Cities plan to ban cars downtown

Norway’s two largest cities, Oslo and Bergen, are considering banning conventional gasoline- and diesel-fueled vehicles from entering their downtown areas. The goal is to set up zero-emission zones by 2025.

Gasoline- and diesel-fueled vehicles wil no longer be allowed in downtown Oslo, if the city's top politician in charge of climate-and environmental issues gets her way. Motorists in Bergen are also likely to face a ban on conventional vehicles. PHOTO: newsinenglish.no
Gasoline- and diesel-fueled vehicles will no longer be allowed in downtown Oslo, if the city’s top politician in charge of climate- and environmental issues gets her way. Motorists in Bergen are also likely to face a ban on conventional vehicles. PHOTO: newsinenglish.no

Newspaper Dagens Næringsliv (DN) reported over the weekend that the Conservatives-led city governments in both Oslo and Bergen have adopted strategy plans that call for use of only low- or zero-emission vehicles in the city center.
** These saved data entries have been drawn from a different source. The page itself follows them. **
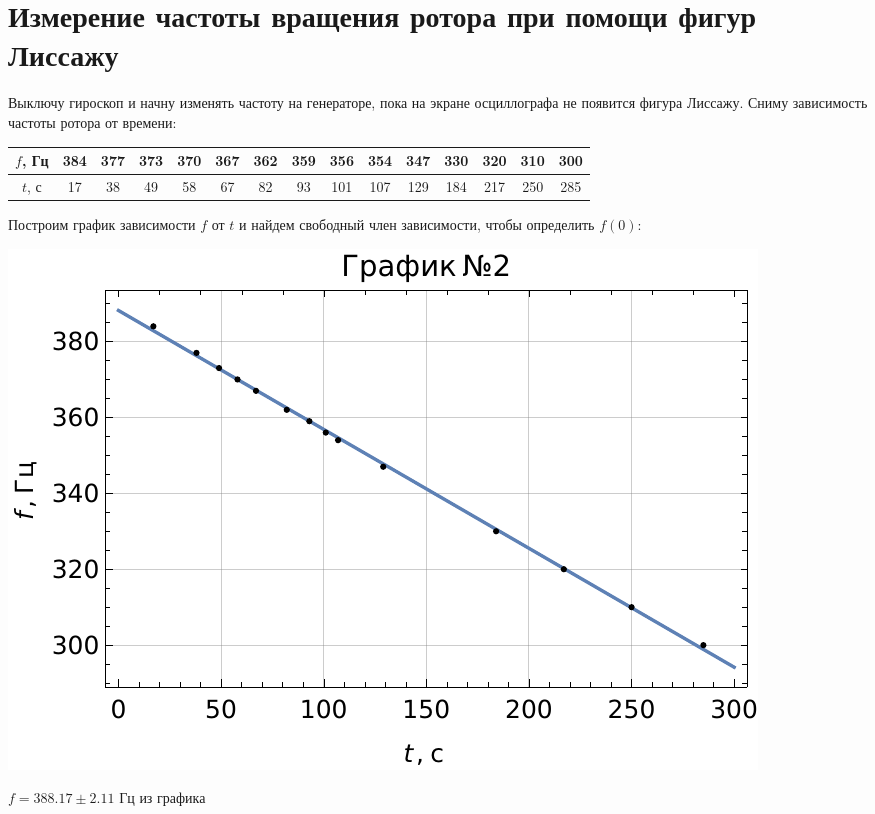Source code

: \documentclass[a4paper, 12pt]{article}
\begin{document}
\section{Измерение частоты вращения ротора при помощи фигур Лиссажу}
Выключу гироскоп и начну изменять частоту на генераторе, пока на экране осциллографа не появится фигура Лиссажу. Сниму зависимость частоты ротора от времени:
\begin{center}
\begin{tabular}{|c|c|c|c|c|c|c|c|c|c|c|c|c|c|c|}
\hline
$f$, Гц & 384 & 377 & 373 & 370 & 367 & 362 & 359 & 356 & 354 & 347 & 330 & 320 & 310 & 300 \\ \hline
$t$, с & 17  & 38  & 49  & 58  & 67  & 82  & 93  & 101 & 107 & 129 & 184 & 217 & 250 & 285 \\ \hline
\end{tabular}
\end{center}
 Построим график зависимости $f$ от $t$ и найдем свободный член зависимости, чтобы определить $f(0)$:
\begin{center}
\includegraphics[scale=1]{freqt}
\end{center}
$f = 388.17 \pm 2.11$ Гц из графика
\end{document}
The move would force major changes on not only the city’s own population but all commuters who still drive their cars to work in the city. Taxi and delivery vehicles would also be affected by the new rules.

“We’re supposed to cut our emissions in half by 2030, so we have to start now,” Guri Melby, the Oslo politician from the Liberal Party (Venstre) who’s in charge of environmental issues, told DN. She’s aiming for pilot projects to begin within the next two years: “Our ambition must be to put in place our first low-emission zone in 2017-1018.”

‘Bergen took the initiative’
Oslo’s downtown area “is a highly probable zone, both because we have major problems with air pollution and because there are many people who are downtown,” Melby said.  She pointed out that the downtown area also has the best public transport alternatives to private cars.

In Bergen, the top city politican in charge of climate and environmental issues, Henning Warloe of the Conservative Party, is also ready to ban conventional vehicles from the downtown area.

“It was in fact Bergen that took the initiative to be the test community for this a few years ago,” Warloe told DN. He and Melby lobbied the parliament for permission to set up emissions-free zones, with the parliament in turn asking the government to make them legal.

Toll alternative
Bergen will put its plans out to hearing in August and they’re expected to include new tolls for driving into town that would be even higher than those already in place. Melby in Oslo is also open to allowing those with “gas-guzzling” cars to drive into downtown for a period, but at a much higher toll than today. Oslo was among the first cities in the world to charge tolls for driving into downtown more than 20 years ago, but then the goal was simply to reduce traffic congestion and build up funds for road improvements.

The plans to ban the vast majority of vehicles from downtown predictably have met skepticism from opposition parties. Carl I Hagen of the conservative Progress Party called the initiative a result of “climate crazies” who may manage to get it past the city government, but not the city council. “If the goal is to improve air quality, I’m willing to evaluate it, but what will it cost to reduce (pollution), and by how much?” Hagen queried. “We need to be realistic. I don’t go in for this kind of force.”

Melby was adamant. “It won’t be forbidden to own a car in Oslo,” she told DN, “but the goal is that you use it as little as possible.” The proposal will be up for debate this fall.